Samstag, 17. August 2019

Haushaltsnot Steuererhöhungen - das süße Gift

Der Ruf nach höheren Steuern wird lauter. Mehrwertsteuer, Vermögensteuer, Einkommensteuer: Politiker, aber auch Ökonomen kennen angesichts des wachsenden Staatsdefizits keine Tabus mehr. Es droht ein harter Test für den Aufschwung - doch manche der diskutierten Maßnahmen hätte auch ihr Gutes.

Hamburg - Berlin, Herbst 2009. Nach der Wahl ringt die Bundesregierung um die Höhe der angestrebten Steuersenkungen. Ein ordentlicher zweistelliger Milliardenbetrag soll es über die nächsten Jahre werden, sind sich weite Teile der Union und FDP einig.

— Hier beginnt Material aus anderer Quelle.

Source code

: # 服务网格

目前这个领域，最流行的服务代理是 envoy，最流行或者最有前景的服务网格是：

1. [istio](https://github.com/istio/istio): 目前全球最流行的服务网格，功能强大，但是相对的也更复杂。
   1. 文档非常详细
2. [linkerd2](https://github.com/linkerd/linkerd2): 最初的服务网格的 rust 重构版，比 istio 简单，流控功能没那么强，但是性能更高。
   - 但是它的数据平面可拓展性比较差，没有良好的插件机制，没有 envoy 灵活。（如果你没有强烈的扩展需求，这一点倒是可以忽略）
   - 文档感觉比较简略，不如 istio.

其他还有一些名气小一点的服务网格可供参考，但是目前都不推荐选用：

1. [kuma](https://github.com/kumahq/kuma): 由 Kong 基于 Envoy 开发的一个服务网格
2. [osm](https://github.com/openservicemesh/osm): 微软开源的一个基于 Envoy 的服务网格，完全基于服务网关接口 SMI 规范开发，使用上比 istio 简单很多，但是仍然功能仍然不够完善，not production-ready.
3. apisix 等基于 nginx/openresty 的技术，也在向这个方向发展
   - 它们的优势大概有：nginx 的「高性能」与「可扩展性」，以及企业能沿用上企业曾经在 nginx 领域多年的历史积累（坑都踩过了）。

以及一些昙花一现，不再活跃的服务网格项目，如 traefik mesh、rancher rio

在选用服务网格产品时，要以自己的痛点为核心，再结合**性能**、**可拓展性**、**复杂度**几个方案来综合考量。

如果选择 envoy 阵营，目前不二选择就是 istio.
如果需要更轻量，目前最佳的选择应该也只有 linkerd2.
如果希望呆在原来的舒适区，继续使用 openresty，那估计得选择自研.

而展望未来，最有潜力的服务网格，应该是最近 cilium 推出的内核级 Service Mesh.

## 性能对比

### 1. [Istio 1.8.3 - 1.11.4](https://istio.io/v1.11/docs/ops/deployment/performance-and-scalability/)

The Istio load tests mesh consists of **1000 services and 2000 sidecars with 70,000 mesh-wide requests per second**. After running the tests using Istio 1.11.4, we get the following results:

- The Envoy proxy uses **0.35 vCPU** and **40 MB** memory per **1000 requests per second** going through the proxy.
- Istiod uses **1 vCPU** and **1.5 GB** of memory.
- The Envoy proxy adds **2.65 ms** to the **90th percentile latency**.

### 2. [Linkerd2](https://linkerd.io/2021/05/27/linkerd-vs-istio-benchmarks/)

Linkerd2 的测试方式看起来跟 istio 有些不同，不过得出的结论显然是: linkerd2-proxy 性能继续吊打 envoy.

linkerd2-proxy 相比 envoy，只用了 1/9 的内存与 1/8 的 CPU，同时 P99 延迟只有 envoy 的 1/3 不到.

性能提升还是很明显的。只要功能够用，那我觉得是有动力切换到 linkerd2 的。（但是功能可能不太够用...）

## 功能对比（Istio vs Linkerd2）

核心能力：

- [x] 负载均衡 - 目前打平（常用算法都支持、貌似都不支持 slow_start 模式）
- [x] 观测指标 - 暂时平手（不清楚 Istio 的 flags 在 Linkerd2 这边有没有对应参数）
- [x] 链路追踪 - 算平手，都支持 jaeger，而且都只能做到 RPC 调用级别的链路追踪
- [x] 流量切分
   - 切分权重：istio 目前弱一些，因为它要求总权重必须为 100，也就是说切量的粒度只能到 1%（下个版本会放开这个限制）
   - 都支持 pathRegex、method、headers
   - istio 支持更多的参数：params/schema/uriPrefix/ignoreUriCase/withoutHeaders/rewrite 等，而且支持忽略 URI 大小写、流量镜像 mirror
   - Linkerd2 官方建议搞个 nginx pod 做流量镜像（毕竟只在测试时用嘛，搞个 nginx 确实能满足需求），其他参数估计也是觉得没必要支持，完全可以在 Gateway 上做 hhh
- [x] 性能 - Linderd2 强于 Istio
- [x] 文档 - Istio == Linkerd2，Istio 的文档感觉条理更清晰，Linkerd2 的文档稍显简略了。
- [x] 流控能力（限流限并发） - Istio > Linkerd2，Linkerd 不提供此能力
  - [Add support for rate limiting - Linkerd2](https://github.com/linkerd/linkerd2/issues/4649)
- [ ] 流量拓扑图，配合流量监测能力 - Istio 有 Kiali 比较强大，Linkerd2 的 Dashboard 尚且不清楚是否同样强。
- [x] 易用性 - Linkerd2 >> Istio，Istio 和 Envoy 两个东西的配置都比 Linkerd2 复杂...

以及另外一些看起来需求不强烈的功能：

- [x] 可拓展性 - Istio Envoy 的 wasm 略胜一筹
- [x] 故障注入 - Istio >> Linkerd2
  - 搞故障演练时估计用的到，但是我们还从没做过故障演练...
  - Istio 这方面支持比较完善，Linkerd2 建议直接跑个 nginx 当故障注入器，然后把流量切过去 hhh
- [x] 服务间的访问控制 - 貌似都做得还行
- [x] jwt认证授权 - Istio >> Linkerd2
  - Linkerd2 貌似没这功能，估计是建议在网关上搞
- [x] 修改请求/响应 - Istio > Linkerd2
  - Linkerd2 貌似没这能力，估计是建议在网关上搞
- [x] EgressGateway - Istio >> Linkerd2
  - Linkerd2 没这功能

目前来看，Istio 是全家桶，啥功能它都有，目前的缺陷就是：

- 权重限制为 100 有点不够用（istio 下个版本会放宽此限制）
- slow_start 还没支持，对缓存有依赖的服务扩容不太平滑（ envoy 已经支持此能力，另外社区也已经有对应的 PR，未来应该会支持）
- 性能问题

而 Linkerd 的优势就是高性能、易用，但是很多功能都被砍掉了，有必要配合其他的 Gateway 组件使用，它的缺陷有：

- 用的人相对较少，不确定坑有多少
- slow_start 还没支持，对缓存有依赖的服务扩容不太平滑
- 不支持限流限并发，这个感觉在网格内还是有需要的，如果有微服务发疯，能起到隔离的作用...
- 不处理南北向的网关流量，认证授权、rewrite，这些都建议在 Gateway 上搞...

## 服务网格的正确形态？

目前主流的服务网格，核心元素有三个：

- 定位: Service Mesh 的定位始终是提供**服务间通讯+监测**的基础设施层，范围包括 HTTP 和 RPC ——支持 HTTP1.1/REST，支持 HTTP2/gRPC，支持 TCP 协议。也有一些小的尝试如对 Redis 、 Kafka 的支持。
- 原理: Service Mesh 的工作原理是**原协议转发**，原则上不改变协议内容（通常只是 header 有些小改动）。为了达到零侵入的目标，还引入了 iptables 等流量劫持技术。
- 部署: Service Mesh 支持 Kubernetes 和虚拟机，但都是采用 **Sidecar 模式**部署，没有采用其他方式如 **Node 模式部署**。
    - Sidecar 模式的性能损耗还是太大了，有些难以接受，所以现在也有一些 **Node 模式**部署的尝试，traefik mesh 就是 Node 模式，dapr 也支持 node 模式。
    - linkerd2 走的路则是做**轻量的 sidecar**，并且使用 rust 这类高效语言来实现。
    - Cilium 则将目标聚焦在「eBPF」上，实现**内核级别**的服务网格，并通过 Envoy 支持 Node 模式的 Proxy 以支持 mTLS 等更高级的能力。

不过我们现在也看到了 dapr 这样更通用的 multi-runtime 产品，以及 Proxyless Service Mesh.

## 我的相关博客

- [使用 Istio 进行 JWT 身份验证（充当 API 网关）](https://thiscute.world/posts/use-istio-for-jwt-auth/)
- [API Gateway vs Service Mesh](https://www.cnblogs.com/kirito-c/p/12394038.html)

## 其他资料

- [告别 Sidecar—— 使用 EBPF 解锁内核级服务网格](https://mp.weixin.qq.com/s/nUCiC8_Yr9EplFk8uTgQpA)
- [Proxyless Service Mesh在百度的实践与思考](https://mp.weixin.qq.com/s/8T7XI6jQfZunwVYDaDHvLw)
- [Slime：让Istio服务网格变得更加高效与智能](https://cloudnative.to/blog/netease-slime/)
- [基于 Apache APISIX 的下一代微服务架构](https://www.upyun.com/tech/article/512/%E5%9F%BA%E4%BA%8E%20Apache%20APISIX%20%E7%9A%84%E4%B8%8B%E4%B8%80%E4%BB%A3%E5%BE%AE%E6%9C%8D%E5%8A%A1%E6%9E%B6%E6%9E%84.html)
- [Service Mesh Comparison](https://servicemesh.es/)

Da meldet sich der Sachverständigenrat zur Begutachtung der gesamtwirtschaftlichen Lage zu Wort. Für Steuersenkungen gebe es kaum Spielraum. Die Haushaltslage sei zu angespannt, der Staat müsse sparen. Mehr noch: "Wenn aber die Einschätzung zutrifft, dass die Politik nicht die Kraft für weitreichende (und bislang nie dagewesene) Ausgabenkürzungen findet, wäre es fahrlässig, wenn man sich nicht mit der Alternative, nämlich Steuererhöhungen, beschäftigen würde."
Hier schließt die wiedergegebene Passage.